Jeremy Corbyn odds: Bookies’ tips suggest Labour leader could last just 475 days in the job
After a resounding mandate from the Labour party and its supporters, against the odds, to become leader, it may not last for long.
Jeremy Corbyn is being tipped to spend just 475 days in the role before going from hero to zero.
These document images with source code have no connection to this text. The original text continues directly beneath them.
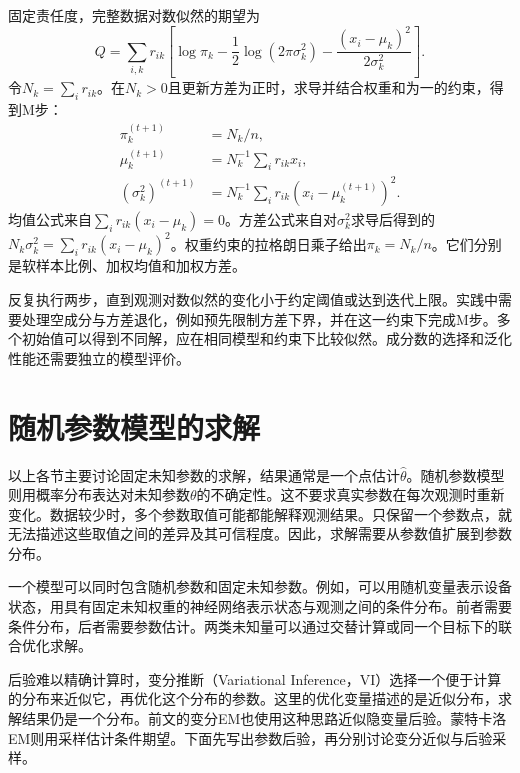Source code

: 固定责任度，完整数据对数似然的期望为
\begin{equation}
 Q=\sum_{i,k}r_{ik}\left[\log\pi_k-\frac12\log(2\pi\sigma_k^2)
 -\frac{(x_i-\mu_k)^2}{2\sigma_k^2}\right].
\end{equation}
令$N_k=\sum_i r_{ik}$。在$N_k>0$且更新方差为正时，求导并结合权重和为一的约束，得到M步：
\begin{align}
 \pi_k^{(t+1)}&=N_k/n,\\
 \mu_k^{(t+1)}&=N_k^{-1}\sum_i r_{ik}x_i,\\
 (\sigma_k^2)^{(t+1)}&=N_k^{-1}\sum_i r_{ik}(x_i-\mu_k^{(t+1)})^2.
\end{align}
均值公式来自$\sum_i r_{ik}(x_i-\mu_k)=0$。方差公式来自对$\sigma_k^2$求导后得到的$N_k\sigma_k^2=\sum_i r_{ik}(x_i-\mu_k)^2$。权重约束的拉格朗日乘子给出$\pi_k=N_k/n$。它们分别是软样本比例、加权均值和加权方差。

反复执行两步，直到观测对数似然的变化小于约定阈值或达到迭代上限。实践中需要处理空成分与方差退化，例如预先限制方差下界，并在这一约束下完成M步。多个初始值可以得到不同解，应在相同模型和约束下比较似然。成分数的选择和泛化性能还需要独立的模型评价。

\section{随机参数模型的求解}

以上各节主要讨论固定未知参数的求解，结果通常是一个点估计$\hat\theta$。随机参数模型则用概率分布表达对未知参数$\theta$的不确定性。这不要求真实参数在每次观测时重新变化。数据较少时，多个参数取值可能都能解释观测结果。只保留一个参数点，就无法描述这些取值之间的差异及其可信程度。因此，求解需要从参数值扩展到参数分布。

一个模型可以同时包含随机参数和固定未知参数。例如，可以用随机变量表示设备状态，用具有固定未知权重的神经网络表示状态与观测之间的条件分布。前者需要条件分布，后者需要参数估计。两类未知量可以通过交替计算或同一个目标下的联合优化求解。

后验难以精确计算时，变分推断（Variational Inference，VI）选择一个便于计算的分布来近似它，再优化这个分布的参数。这里的优化变量描述的是近似分布，求解结果仍是一个分布。前文的变分EM也使用这种思路近似隐变量后验。蒙特卡洛EM则用采样估计条件期望。下面先写出参数后验，再分别讨论变分近似与后验采样。

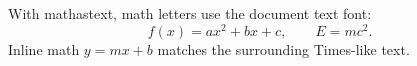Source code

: \documentclass{article}
\begin{document}
With mathastext, math letters use the document text font:
\[
  f(x) = ax^2 + bx + c, \qquad E = mc^2.
\]
Inline math $y = mx + b$ matches the surrounding Times-like text.
\end{document}
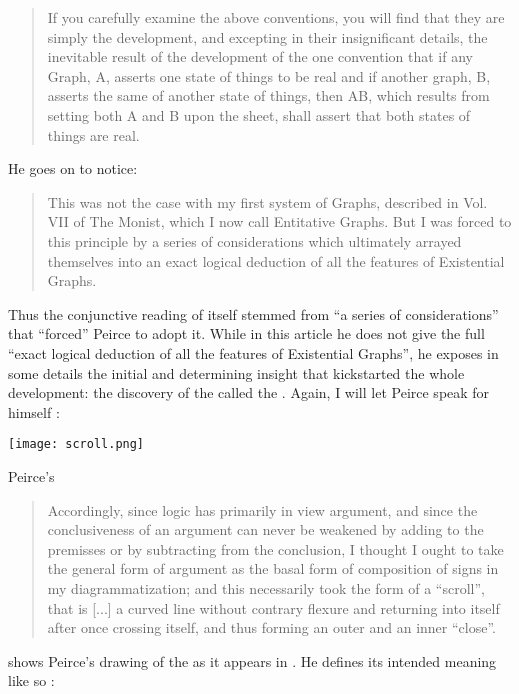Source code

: \begin{scope}
\begin{quote}
If you carefully examine the above conventions, you will find that they are
simply the development, and excepting in their insignificant details, the
inevitable result of the development of the one convention that if any Graph, A,
asserts one state of things to be real and if another graph, B, asserts the same
of another state of things, then AB, which results from setting both A and B
upon the sheet, shall assert that both states of things are real.
\end{quote}

He goes on to notice:

\begin{quote}
   This was not the case with my first system of Graphs, described in Vol. VII
of The Monist, which I now call Entitative Graphs. But I was forced to this
principle by a series of considerations which ultimately arrayed themselves into
an exact logical deduction of all the features of Existential Graphs.
\end{quote}

\AP
Thus the conjunctive reading of  itself stemmed from ``a
series of considerations'' that ``forced'' Peirce to adopt it. While in this
article he does not give the full ``exact logical deduction of all the features
of Existential Graphs'', he exposes in some details the initial and determining
insight that kickstarted the whole development: the discovery of the 
called the . Again, I will let Peirce speak for himself
\cite[pp.~533--534]{peirce_prolegomena_1906}:

\begin{marginfigure}
  \texttt{[image: scroll.png]}
  \caption{Peirce's }
\end{marginfigure}

\begin{quote}
  Accordingly, since logic has primarily in view argument, and since the
conclusiveness of an argument can never be weakened by adding to the premisses
or by subtracting from the conclusion, I thought I ought to take the general
form of argument as the basal form of composition of signs in my
diagrammatization; and this necessarily took the form of a ``scroll'', that is
[...] a curved line without contrary flexure and returning into itself after
once crossing itself, and thus forming an outer and an inner ``close''.
\end{quote}

 shows Peirce's drawing of the  as it appears in
\cite[Fig.~5]{peirce_prolegomena_1906}. He defines its intended meaning like so
\cite[p.~534--535]{peirce_prolegomena_1906}:


\end{scope}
Bookies Sporting Index estimates Corbyn will last less than 18 months, predicting Labour will bring in a new leader on 1 January 2017.
Other bookies are looking similarly unconvinced that he has staying power.
Ladbrokes is currently offering 8/1 odds on him being replaced this year since announcing his shadow cabinet, slipping from 10/1 following his triumph.
The bookie is offering odds of 5/2 on him being replaced in 2016 and 7/2 on it happening in 2017. However, he is the favourite to lead Labour at the next General Election.
Read more: When did it start to look like Jeremy Corbyn might win?
If he is ditched in that time, he would be the shortest Labour leader – excluding interims – since the 1930s, when Arthur Henderson's third term lasted just 420 days.
John Smith, who led the party from 18 July 1992 until he died in May 1994, chalked up 669 days.
However, he wouldn't beat the shortest serving opposition leader, Conservative MP Sir Alec Douglas-Home, who notched up just nine months in the role before being ousted by Edward Heath, having lost to Harold Wilson.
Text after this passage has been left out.